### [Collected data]
==================================================
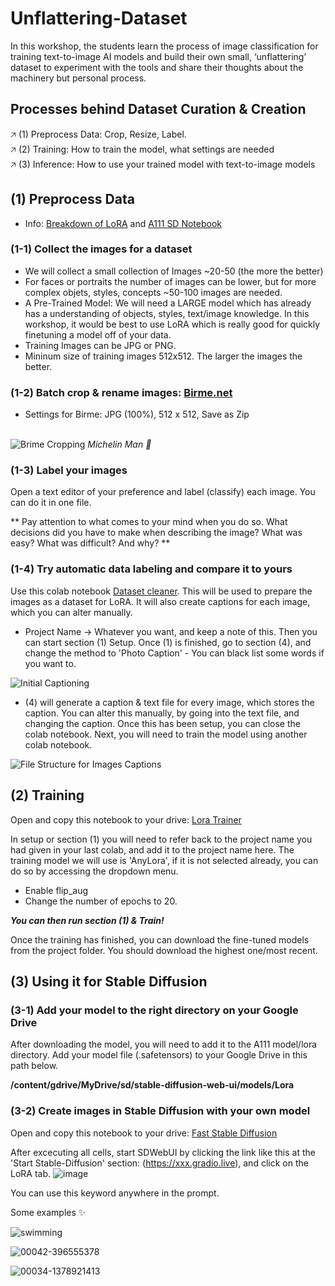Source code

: # Unflattering-Dataset
In this workshop, the students learn the process of image classification for training text-to-image AI models and build their own small, ‘unflattering’ dataset to experiment with the tools and share their thoughts about the machinery but personal process.

## Processes behind Dataset Curation & Creation

🡥 (1) Preprocess Data: Crop, Resize, Label. <br/>
🡥 (2) Training: How to train the model, what settings are needed <br/>
🡥 (3) Inference: How to use your trained model with text-to-image models <br/>

## (1) Preprocess Data


* Info: [Breakdown of LoRA](https://softwarekeep.com/help-center/how-to-use-stable-diffusion-lora-models) and [A111 SD Notebook](https://github.com/AUTOMATIC1111/stable-diffusion-webui)

### (1-1) Collect the images for a dataset
* We will collect a small collection of Images ~20-50 (the more the better)
* For faces or portraits the number of images can be lower, but for more complex objets, styles, concepts ~50-100 images are needed.
* A Pre-Trained Model: We will need a LARGE model which has already has a understanding of objects, styles, text/image knowledge. In this workshop, it would be best to use LoRA which is really good for quickly finetuning a model off of your data.
* Training Images can be JPG or PNG.
* Mininum size of training images 512x512. The larger the images the better.
  

### (1-2) Batch crop & rename images: [Birme.net](https://www.birme.net/?image_format=jpeg&quality_jpeg=100&rename=EnterNameHere-XXX)

* Settings for Birme: JPG (100%), 512 x 512, Save as Zip

<br/>![Brime Cropping](https://github.com/soyunparrrk/Unflattering-Dataset/blob/c1f991bc5ec2e9b149a15d4edbf2cbe7addc20c0/media/Brime%20Cropping.png)
_Michelin Man 🛞_

### (1-3) Label your images
Open a text editor of your preference and label (classify) each image. You can do it in one file.

** Pay attention to what comes to your mind when you do so. What decisions did you have to make when describing the image? What was easy? What was difficult? And why? **

### (1-4) Try automatic data labeling and compare it to yours

Use this colab notebook [Dataset cleaner](https://colab.research.google.com/github/hollowstrawberry/kohya-colab/blob/main/Dataset_Maker.ipynb). This will be used to prepare the images as a dataset for LoRA. It will also create captions for each image, which you can alter manually.

* Project Name -> Whatever you want, and keep a note of this.
Then you can start section (1) Setup. Once (1) is finished, go to section (4), and change the method to 'Photo Caption' - You can black list some words if you want to.

![Initial Captioning](https://github.com/soyunparrrk/Unflattering-Dataset/blob/69a351375a049c8436da981b51ade9a54429ce34/media/Initial%20Captionin.png)

* (4) will generate a caption & text file for every image, which stores the caption. You can alter this manually, by going into the text file, and changing the caption. Once this has been setup, you can close the colab notebook. Next, you will need to train the model using another colab notebook.

![File Structure for Images   Captions](https://github.com/soyunparrrk/Unflattering-Dataset/blob/69a351375a049c8436da981b51ade9a54429ce34/media/File%20Structure%20for%20Images%20%26%20Captions.png)

## (2) Training

Open and copy this notebook to your drive: [Lora Trainer](https://colab.research.google.com/drive/1-D0l9UdkmUx25EonusH0ZGtzqqPWgo_c#scrollTo=OglZzI_ujZq-)
  
In setup or section (1) you will need to refer back to the project name you had given in your last colab, and add it to the project name here. The training model we will use is 'AnyLora', if it is not selected already, you can do so by accessing the dropdown menu.

* Enable flip_aug
* Change the number of epochs to 20.
  
**_You can then run section (1) & Train!_**

Once the training has finished, you can download the fine-tuned models from the project folder. You should download the highest one/most recent.

## (3) Using it for Stable Diffusion

### (3-1) Add your model to the right directory on your Google Drive
After downloading the model, you will need to add it to the A111 model/lora directory. Add your model file (.safetensors) to your Google Drive in this path below.

**/content/gdrive/MyDrive/sd/stable-diffusion-web-ui/models/Lora**

### (3-2) Create images in Stable Diffusion with your own model

Open and copy this notebook to your drive: [Fast Stable Diffusion](https://colab.research.google.com/drive/17ZFAL5FEvCik9rxDRuadnylVHa74sZB9?usp=sharing)

After excecuting all cells, start SDWebUI by clicking the link like this at the 'Start Stable-Diffusion' section: (https://xxx.gradio.live), and click on the LoRA tab.
![image](https://github.com/Caileannn/Unflattering-Dataset/assets/25906839/667b45ed-7bfd-447e-b814-8068ddff8ec5)

You can use this keyword anywhere in the prompt.

Some examples ✨

![swimming](https://github.com/soyunparrrk/Unflattering-Dataset/blob/e5f568608a9589fe5b868b245388b092a6ed971e/media/swimming.png)

![00042-396555378](https://github.com/soyunparrrk/Unflattering-Dataset/blob/e5f568608a9589fe5b868b245388b092a6ed971e/media/00044-3648499070.png)

![00034-1378921413](https://github.com/soyunparrrk/Unflattering-Dataset/blob/e5f568608a9589fe5b868b245388b092a6ed971e/media/00034-1378921413.png)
==================================================
### [WHAT NEEDS TO BE DONE]
Where a picture appears, omit it; otherwise reproduce each line above from the first to the one with "images are needed.", inclusive.

### [RESPONSE AREA]
Source code

: # Unflattering-Dataset
In this workshop, the students learn the process of image classification for training text-to-image AI models and build their own small, ‘unflattering’ dataset to experiment with the tools and share their thoughts about the machinery but personal process.

## Processes behind Dataset Curation & Creation

🡥 (1) Preprocess Data: Crop, Resize, Label. <br/>
🡥 (2) Training: How to train the model, what settings are needed <br/>
🡥 (3) Inference: How to use your trained model with text-to-image models <br/>

## (1) Preprocess Data


* Info: [Breakdown of LoRA](https://softwarekeep.com/help-center/how-to-use-stable-diffusion-lora-models) and [A111 SD Notebook](https://github.com/AUTOMATIC1111/stable-diffusion-webui)

### (1-1) Collect the images for a dataset
* We will collect a small collection of Images ~20-50 (the more the better)
* For faces or portraits the number of images can be lower, but for more complex objets, styles, concepts ~50-100 images are needed.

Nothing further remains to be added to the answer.